Your Weekly Launch Radar
The best products ship every day on Product Hunt — but nobody has time to check every day, read every comment thread, research every founder, and figure out which launches actually matter. You open the site on Friday and the week’s winners are already buried under today’s. That’s this use case. You give Wolffish one prompt and it does the full job: browses Product Hunt through your logged-in browser extension, collects every top launch from the past week, then goes deep on each one — the company behind it, the founders, any funding history, the landing page, a YouTube demo if one exists, the community’s verdict from the comment section, and the raw stats. The result is one clean, ranked, categorized PDF with an executive summary up top, every product numbered by rank with full stats, and just enough commentary to know what’s worth your attention. The point is that you shouldn’t have to scroll Product Hunt at all. Open the PDF, read the executive summary, skim the categories, and you know exactly what launched, who built it, whether it’s funded, and what the community thinks — all in one place.This is a read-and-browse workflow — Product Hunt browsing via the extension, web search for company research, and file generation. It doesn’t post, vote, comment, or modify anything on your behalf. That also makes it a solid heartbeat candidate: a fresh launch briefing waiting for you every Monday morning.

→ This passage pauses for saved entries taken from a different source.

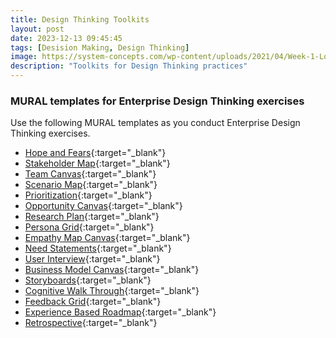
 ```yaml
---
title: Design Thinking Toolkits
layout: post
date: 2023-12-13 09:45:45
tags: [Desision Making, Design Thinking]
image: https://system-concepts.com/wp-content/uploads/2021/04/Week-1-Loop-image.png
description: "Toolkits for Design Thinking practices"
---
```


### MURAL templates for Enterprise Design Thinking exercises

Use the following MURAL templates as you conduct Enterprise Design Thinking exercises.

- [Hope and Fears](https://app.mural.co/template/60a78ed6-aa67-441e-b4a5-ce652ab9e913/817e9389-6650-441e-ba02-87914b47bd56){:target="_blank"}
- [Stakeholder Map](https://app.mural.co/template/7244a026-685d-4b9b-9ef6-0fbd5f8c0ef9/38a95111-ea42-438a-ba4e-96abb1c4ef94){:target="_blank"}
- [Team Canvas](https://mural.co/framework/team-canvas){:target="_blank"}
- [Scenario Map](https://app.mural.co/template/0ae195bc-111b-4e22-8eb6-c628b1fe8760/93df9435-ad8d-4117-9654-35b2ed542d13){:target="_blank"}
- [Prioritization](https://app.mural.co/template/cc0f05c8-fbd4-46ac-a6ff-be4b11444e4d/e32a6312-4c81-4196-8977-95a6dedda64b){:target="_blank"}
- [Opportunity Canvas](https://app.mural.co/template/68ad63e8-0a69-4b68-ab23-ab8ea6e9f6d1/ed0bb724-b55f-4aa4-b3f7-9935124a7ff4){:target="_blank"}
- [Research Plan](https://app.mural.co/template/f1648e92-e4c8-4008-a18e-6e965926670a/3a37128d-36be-4b69-9ea0-88345e5060ab){:target="_blank"}
- [Persona Grid](https://app.mural.co/template/32bea3f7-53d4-417b-9423-153539534fe6/f9fd8019-dd92-4afa-8adf-5ab522233161){:target="_blank"}
- [Empathy Map Canvas](https://app.mural.co/template/e039541c-944d-4d99-8cdb-74979fd2f7c8/ce11b718-75c3-4501-b058-0c8604d0124b){:target="_blank"}
- [Need Statements](https://app.mural.co/template/091208be-7e62-4f6e-abd3-fdfad756ef0c/d01a9ed0-c180-4cdf-8f8c-661a5c394432){:target="_blank"}
- [User Interview](https://app.mural.co/template/1fab15f5-075c-4a13-acbe-692e6e8c9df8/251da3c2-c93a-4ade-b964-2b9b598c352c){:target="_blank"}
- [Business Model Canvas](https://app.mural.co/template/31c78927-99fc-4448-8d89-c12493b8fe53/8509eaff-fb9f-4937-a303-58f4325598d5){:target="_blank"}
- [Storyboards](https://app.mural.co/template/0649c8f6-1e48-4b80-b550-812515942a20/38b62818-79d4-48ce-ba45-1186b83438e2){:target="_blank"}
- [Cognitive Walk Through](https://app.mural.co/template/ed94a576-f4a2-4312-83e0-790f332714b4/f0b65cdd-f100-487a-9fd0-00265494553e){:target="_blank"}
- [Feedback Grid](https://app.mural.co/template/f6d834da-6d63-478d-8431-0f44c4fb3dfe/4fd168bd-54cf-44df-82ee-b9c9e5c15068){:target="_blank"}
- [Experience Based Roadmap](https://app.mural.co/template/25247eef-592f-4708-85bb-51a6edc9bd02/74e7dc37-94ad-4231-8ce7-86a07b5094eb){:target="_blank"}
- [Retrospective](https://app.mural.co/template/1d88bfa9-c013-4efe-947a-1f4eea0f4a5a/47709719-72cf-40d3-9b36-2bdb8d778aa3){:target="_blank"}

What Makes This a Hunter, Not a Scroll
Three things separate this from skimming the Product Hunt homepage:Full-depth research on every launch
It doesn’t just list the product — it finds the company behind it, the founders and their backgrounds, any funding rounds (past or new), the landing page, and a YouTube demo link if one exists. You get the full picture, not just a tagline.
Community consensus, not just upvotes
Upvotes tell you popularity. This tells you why — it reads the actual comment threads, extracts the general sentiment, and pulls the top 5 most valuable comments for each product so you hear the real signal.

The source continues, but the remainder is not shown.